The goal is to install signs with greater reflective surfaces and larger letters, which would make them more visible and easier to read. That could improve safety because drivers wouldn't have to take their eyes off the road for as long. I like the idea, but replacing existing signs before they wear out could be extremely expensive for some communities.
For example, replacing all street signs in unincorporated areas of Warren County could cost more than $1 million, according to a 2010 study by the county engineer's office. That's the estimate for materials alone. It could cost more than $1.7 million when factoring in labor.
Before becoming a member of Congress, I was a state representative and also served 11 years as a trustee in Clermont County's Miami Township. So, I know how frustrating it can be for local officials who must cope with expensive regulations imposed by the federal government.
I have been working with the Ohio Township Association -- which has more than 5,200 members, including trustees and fiscal officers from Ohio's 1,308 townships -- to try to resolve the matter in a way that won't impose undue financial burdens on localities.
As a member of the House Committee on Transportation and Infrastructure, I have been addressing this issue in the upcoming Surface Transportation Bill.
I also shared my concerns with Secretary of Transportation Ray LaHood in a June 2 letter. I was joined in signing the letter by two fellow members of Congress, Rep. Tim Holden of Pennsylvania and Rep. Steven C. LaTourette of Bainbridge Township in Geauga County, Ohio.
We all want our roads to be as safe as possible, but the timelines for new signs could leave little money to maintain roads.

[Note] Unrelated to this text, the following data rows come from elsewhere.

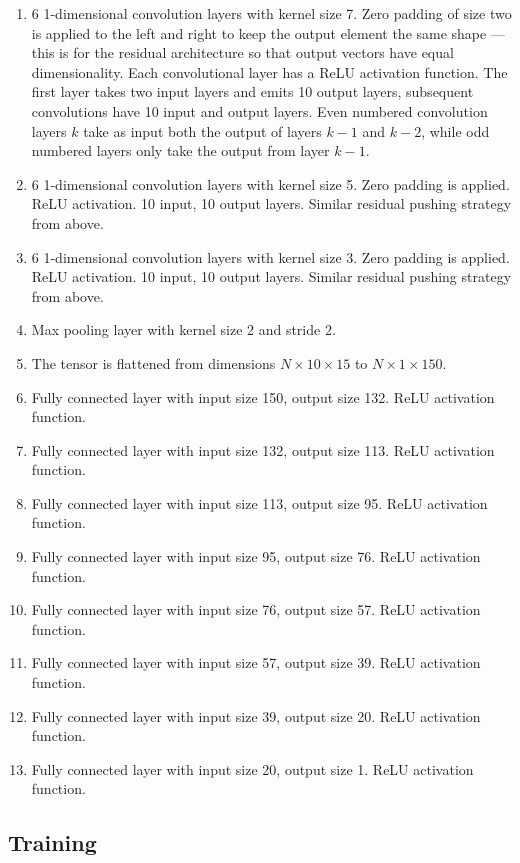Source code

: \begin{enumerate}
\item 6 1-dimensional convolution layers with kernel size 7.  Zero padding of size two is applied to the left and right to keep the output element the same shape --- this is for the residual architecture so that output vectors have equal dimensionality.  Each convolutional layer has a ReLU activation function.  The first layer takes two input layers and emits 10 output layers, subsequent convolutions have 10 input and output layers.  Even numbered convolution layers $k$ take as input both the output of layers $k-1$ and $k-2$, while odd numbered layers only take the output from layer $k-1$.
\item 6 1-dimensional convolution layers with kernel size 5.  Zero padding is applied.  ReLU activation.  10 input, 10 output layers.  Similar residual pushing strategy from above.
\item 6 1-dimensional convolution layers with kernel size 3.  Zero padding is applied.  ReLU activation.  10 input, 10 output layers.  Similar residual pushing strategy from above.
\item Max pooling layer with kernel size 2 and stride 2.
\item The tensor is flattened from dimensions $N \times 10 \times 15$ to $N \times 1 \times 150$.
\item Fully connected layer with input size 150, output size 132.  ReLU activation function.
\item Fully connected layer with input size 132, output size 113.  ReLU activation function.
\item Fully connected layer with input size 113, output size 95.  ReLU activation function.
\item Fully connected layer with input size 95, output size 76.  ReLU activation function.
\item Fully connected layer with input size 76, output size 57.  ReLU activation function.
\item Fully connected layer with input size 57, output size 39.  ReLU activation function.
\item Fully connected layer with input size 39, output size 20.  ReLU activation function.
\item Fully connected layer with input size 20, output size 1.  ReLU activation function.
\end{enumerate}

\subsection{Training}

And noncompliance by localities could result in a loss of federal funds and increased tort liability.
On Aug. 30, the Federal Highway Administration issued a notice of proposed amendments to eliminate 46 of the deadlines regarding sign upgrades. (The Department of Transportation plans to retain 12 deadlines for sign upgrades deemed critical to public safety, including "Stop" or "Yield" signs at railroad crossings that lack automatic gates or flashing lights.)
"A specific deadline for replacing street signs makes no sense and would have cost communities across America millions of dollars in unnecessary expenses," Secretary LaHood said. "After speaking with local and state officials across the country, we are proposing to eliminate these burdensome regulations. It's just plain common sense."
I'm not surprised that Secretary LaHood reached this decision. Before he became head of the Department of Transportation, he served with me in Congress -- and he was always fair and responsible in weighing considerations.
Budgets of governments at all levels are already facing tremendous pressures. The Department of Transportation did the right thing in listening to all those squeaky wheels calling for elimination of most of the deadlines for this unfunded mandate.